Optimismo

por Rafael Balanzá

La noticia menos mala es que para los idiotas la muerte siempre es una sorpresa. La peor es que todos somos más o menos idiotas. En la medida en que lo seamos un poco menos viviremos, como los legionarios en su himno, o como Próspero al final de La tempestad, dedicando uno de cada tres pensamientos a la parca. Es decir, con la muerte como fiel compañera. Y no resulta tan mala compañía como pueda parecer, porque ella es fuente inagotable de optimismo metafísico. Conviene leer a Kierkegaard (por quien tanto han hecho en España Faemino y Cansado) para entenderlo. Hay que aprender a angustiarse, dice el danés en su obra capital El concepto de la angustia. Y en otra parte explica que quien se vuelve grave “a tiempo” puede tomar todo lo demás a broma; y al contrario: “quien se torna grave por (…) toda clase de (…) sonantes cosas, pero no ante sí mismo, es, a pesar de toda esa su gravedad, un frívolo bromista.” 

Estoy lamentablemente convencido de que la Unión Europea, pese a la victoria del lampiño Macron, camina con paso lento y firme hacia la desintegración. Barrunto un futuro opresivo de dictaduras democráticas neofascistas y digitalizadas, en guerra permanente con yihadistas que, tarde o temprano, utilizarán una bomba sucia o recurrirán a una cepa mortífera del arsenal biológico.

Ya he contado alguna vez que me bebí con Houellebecq, en menos de 15 minutos, una botella de Rivera del Duero en un bar de la plaza de Santa Isabel. 

        [M H: Los escritores beben más cuando están con otros escritores. 
          R B: Están más solos que nunca. Sus soledades suman, no restan.]

Creo que entonces él cifraba su esperanza terrenal en la ciencia: nanotecnología, computación cuántica, fusión nuclear…; incluso, tal vez, la inmortalidad por vía cibernética. Yo creo que Shiva le está ganando claramente la partida a Vishnú. Las fuerzas de la destrucción avanzan más deprisa. Houellebecq –un espíritu trágico, como Kierkegaard- ha intentado después buscar esperanza en la religión, pero confiesa su fracaso. Y me entristece, porque me siento hermanado con él en esa derrota.

Tal vez mi principal discrepancia de quien está llamado a ser –no lo dudéis- el filósofo español de nuestra generación, Javier Gomá, estriba en su optimismo mundano; ese extemporáneo baño de almíbar que suele dar a los frutos de su brillante y prolífica inteligencia. En cierta conversación digital que mantuve el pasado año con el físico y teólogo argentino Claudio Bollini, me atreví a sugerirle, a propósito de su admirable tesis Fe cristiana y final del universo, que aunque las promesas de la soteriología fueran ciertas, como algunos desearíamos, antes de su cumplimiento (apocatástasis), el mundo está seguramente condenado a una completa destrucción. Pienso, siguiendo a John C. Polkinghorne, que la dispersión y el enfriamiento al que nos arrastra la recién descubierta energía oscura añade una especie de cerrojo de seguridad a la segunda ley de la termodinámica. Claudio Bollini no estaba muy de acuerdo con esa sombría visión mía, aunque celebró mi metáfora del “Sábado Santo cósmico”. 

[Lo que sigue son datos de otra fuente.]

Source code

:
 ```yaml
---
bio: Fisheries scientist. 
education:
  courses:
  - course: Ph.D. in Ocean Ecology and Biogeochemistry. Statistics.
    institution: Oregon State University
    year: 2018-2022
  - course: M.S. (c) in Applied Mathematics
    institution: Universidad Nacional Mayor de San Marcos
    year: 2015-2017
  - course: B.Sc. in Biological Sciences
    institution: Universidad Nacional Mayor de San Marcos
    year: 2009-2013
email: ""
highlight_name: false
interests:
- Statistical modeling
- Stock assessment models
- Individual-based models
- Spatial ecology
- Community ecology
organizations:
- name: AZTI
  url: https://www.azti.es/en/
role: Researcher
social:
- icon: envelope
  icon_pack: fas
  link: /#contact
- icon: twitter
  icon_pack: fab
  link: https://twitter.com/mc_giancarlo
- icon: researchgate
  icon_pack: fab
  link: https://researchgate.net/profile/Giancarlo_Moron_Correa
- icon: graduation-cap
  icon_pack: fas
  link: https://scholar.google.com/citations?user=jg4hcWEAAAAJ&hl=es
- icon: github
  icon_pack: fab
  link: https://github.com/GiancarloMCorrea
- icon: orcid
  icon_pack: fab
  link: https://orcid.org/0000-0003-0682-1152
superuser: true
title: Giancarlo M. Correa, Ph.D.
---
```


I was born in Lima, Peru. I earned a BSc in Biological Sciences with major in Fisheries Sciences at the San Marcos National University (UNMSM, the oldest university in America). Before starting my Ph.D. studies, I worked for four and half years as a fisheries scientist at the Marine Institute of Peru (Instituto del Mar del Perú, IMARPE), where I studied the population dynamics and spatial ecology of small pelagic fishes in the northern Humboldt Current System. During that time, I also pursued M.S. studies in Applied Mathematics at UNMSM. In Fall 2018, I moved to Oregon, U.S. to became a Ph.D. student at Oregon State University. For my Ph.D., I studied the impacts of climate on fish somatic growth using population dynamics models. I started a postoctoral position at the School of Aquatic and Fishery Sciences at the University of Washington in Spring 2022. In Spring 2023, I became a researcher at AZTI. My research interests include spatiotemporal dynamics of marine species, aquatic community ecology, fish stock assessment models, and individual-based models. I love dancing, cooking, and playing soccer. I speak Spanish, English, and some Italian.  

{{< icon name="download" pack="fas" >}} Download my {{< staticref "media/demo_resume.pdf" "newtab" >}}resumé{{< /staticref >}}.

Estamos asistiendo a un estancamiento de las economías occidentales, a un agotamiento de los recursos, a la 6ª gran extinción de especies. El cine en pantalla grande se muere, como la prensa escrita y la literatura canónicamente relevante (aunque algunos dinosaurios aún intentemos practicarla, ignorando el resplandor en el horizonte producido por el impacto en Yucatán), y ya están en coma profundo e irreversible las artes plásticas y la música. Pero nada de esto me preocupa ¿sabéis? Porque mi propia muerte sucederá mucho antes de que culmine este lento proceso de degradación. 

Como se dice en Italia –aforismo atribuido al gran Ennio Flaiano, aunque parece que un periódico vienés publicó algo parecido en 1918, cuando el imperio agonizaba-: “La situazione è grave…, ma non è seria”. Pues eso: grave, sí; pero seria… no.